An incredibly common skin condition that’s often referred to as strawberry legs or, the less endearing, chicken skin. Characterised by small pimple-like bumps which feel rough to the touch, Keratosis Pilaris usually occurs on the back of the upper backs of our arms and sometimes on the legs (particularly, the thighs).
Keratosis pilaris is genetic and while more often than not incredibly harmless in nature they can sometimes cause discomfort by being itchy or dry. It occurs when keratin (a protein that’s naturally found on the skin’s outermost layer) becomes trapped in the hair follicle. This blockage prevents the hair from growing outwards, resulting in a tiny bump over the follicle. The main reason people look to treat this condition is to reduce its appearance.
Most common in those with fair skin, keratosis pilaris can be exacerbated in winter when the atmosphere is dry and can also worsen during pregnancy (due to hormonal changes). It usually clears up on its own by the time you reach your early 30s and although it’s difficult to eradicate completely, there are a number of things you can do to manage keratosis pilaris – the key being is regular exfoliation.

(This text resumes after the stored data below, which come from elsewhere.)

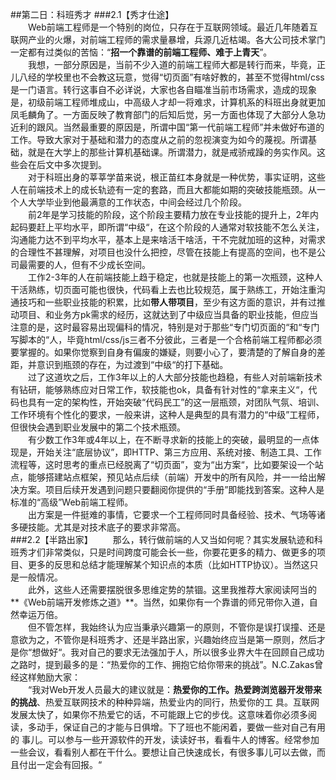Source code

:##第二日：科班秀才
###2.1【秀才仕途】  
　　Web前端工程师是一个特别的岗位，只存在于互联网领域。最近几年随着互联网产业的火爆，对前端工程师的需求量暴增，兵源几近枯竭。各大公司技术掌门一定都有过类似的苦恼：“**招一个靠谱的前端工程师、难于上青天**”。  
　　我想，一部分原因是，当前不少入道的前端工程师大都是转行而来，毕竟，正儿八经的学校里也不会教这玩意，觉得“切页面”有啥好教的，甚至不觉得html/css是一门语言。转行这事自不必详说，大家也各自瞄准当前市场需求，造成的现象是，初级前端工程师堆成山，中高级人才却一将难求，计算机系的科班出身就更加凤毛麟角了。一方面反映了教育部门的后知后觉，另一方面也体现了大部分人急功近利的跟风。当然最重要的原因是，所谓中国“第一代前端工程师”并未做好布道的工作。导致大家对于基础和潜力的态度从之前的忽视演变为如今的蔑视。所谓基础，就是在大学上的那些计算机基础课。所谓潜力，就是戒骄戒躁的务实作风。这些会在后文中多次提到。  
　　对于科班出身的莘莘学苗来说，根正苗红本身就是一种优势，事实证明，这些人在前端技术上的成长轨迹有一定的套路，而且大都能如期的突破技能瓶颈。从一个人大学毕业到他最满意的工作状态，中间会经过几个阶段。  
　　前2年是学习技能的阶段，这个阶段主要精力放在专业技能的提升上，2年内起码要赶上平均水平，即所谓“中级“，在这个阶段的人通常对软技能不怎么关注，沟通能力达不到平均水平，基本上是来啥活干啥活，干不完就加班的这种，对需求的合理性不甚理解，对项目也没什么把控，尽管在技能上有提高的空间，也不是公司最需要的人，但有不少成长空间。  
　　工作2-3年的人在前端技能上趋于稳定，也就是技能上的第一次瓶颈，这种人干活熟练，切页面可能也很快，代码看上去也比较规范，属于熟练工，开始注重沟通技巧和一些职业技能的积累，比如**带人带项目**，至少有这方面的意识，并有过推动项目、和业务方pk需求的经历，这就达到了中级应当具备的职业技能，但应当注意的是，这时最容易出现偏科的情况，特别是对于那些“专门切页面的“和“专门写脚本的“人，毕竟html/css/js三者不分彼此，三者是一个合格前端工程师都必须要掌握的。如果你觉察到自身有偏废的嫌疑，则要小心了，要清楚的了解自身的差距，并意识到瓶颈的存在，为过渡到“中级“的打下基础。  
　　过了这道坎之后，工作3年以上的人大部分技能也趋稳，有些人对前端新技术有钻研，能够熟练应对日常工作，软技能也ok，具备有针对性的“拿来主义“，代码也具有一定的架构性，开始突破“代码民工”的这一层瓶颈，对团队气氛、培训、工作环境有个性化的要求，一般来讲，这种人是典型的具有潜力的“中级”工程师，但很快会遇到职业发展中的第二个技术瓶颈。  
　　有少数工作3年或4年以上，在不断寻求新的技能上的突破，最明显的一点体现是，开始关注“底层协议”，即HTTP、第三方应用、系统对接、制造工具、工作流程等，这时思考的重点已经脱离了“切页面”，变为“出方案“，比如要架设一个站点，能够搭建站点框架，预见站点后续（前端）开发中的所有风险，并一一给出解决方案。项目后续开发遇到问题只要翻阅你提供的“手册”即能找到答案。这种人是标准的“高级”Web前端工程师。  
　　出方案是一件挺难的事情，它要求一个工程师同时具备经验、技术、气场等诸多硬技能。尤其是对技术底子的要求非常高。  
###2.2【半路出家】
　　那么，转行做前端的人又当如何呢？其实发展轨迹和科班秀才们非常类似，只是时间跨度可能会长一些，你要花更多的精力、做更多的项目、更多的反思和总结才能理解某个知识点的本质（比如HTTP协议）。当然这只是一般情况。  
　　此外，这些人还需要摆脱很多思维定势的禁锢。这里我推荐大家阅读阿当的**《Web前端开发修炼之道》**。当然，如果你有一个靠谱的师兄带你入道，自然幸运万倍。  
　　但不管怎样，我始终认为应当秉承兴趣第一的原则，不管你是误打误撞、还是意欲为之，不管你是科班秀才、还是半路出家，兴趣始终应当是第一原则，然后才是你“想做好“。我对自己的要求无法强加于人，所以很多业界大牛在回顾自己成功之路时，提到最多的是：“热爱你的工作、拥抱它给你带来的挑战”。N.C.Zakas曾经这样勉励大家：  
　　“我对Web开发人员最大的建议就是：**热爱你的工作。热爱跨浏览器开发带来的挑战**、热爱互联网技术的种种异端，热爱业内的同行，热爱你的工 具。互联网发展太快了，如果你不热爱它的话，不可能跟上它的步伐。这意味着你必须多阅读，多动手，保证自己的才能与日俱增。下了班也不能闲着，要做一些对自己有用的 事儿。可以参与一些开源软件的开发，读读好书，看看牛人的博客。经常参加一些会议，看看别人都在干什么。要想让自己快速成长，有很多事儿可以去做，而且付出一定会有回报。“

I recommend using a chemical exfoliator up to three times a week (over-exfoliating can actually make keratosis pilaris worse). These are generally more gentle than physical exfoliators, which rely on particles and a ‘rubbing and scrubbing’ motion. Chemical exfoliators contain acids and enzymes which dissolve dead skin cells minus any manual action. Look for ingredients such as salicylic, glycolic acid and lactic acid in the form of cleansers, serums or toners to help to remove keratin blockages from the follicle while alleviating inflammation. Apply directly on the affected areas of skin two to three times a week to reduce, smooth and soften the skin.
Use a shaving cream
It almost goes without saying, but avoid using shampoo or body wash in place of a shaving cream. Shaving can heighten keratosis pilaris as it can irritate the skin, so opt for a product created specifically for the purpose. Non-foaming and unscented shave creams or oils are less likely to cause aggravation.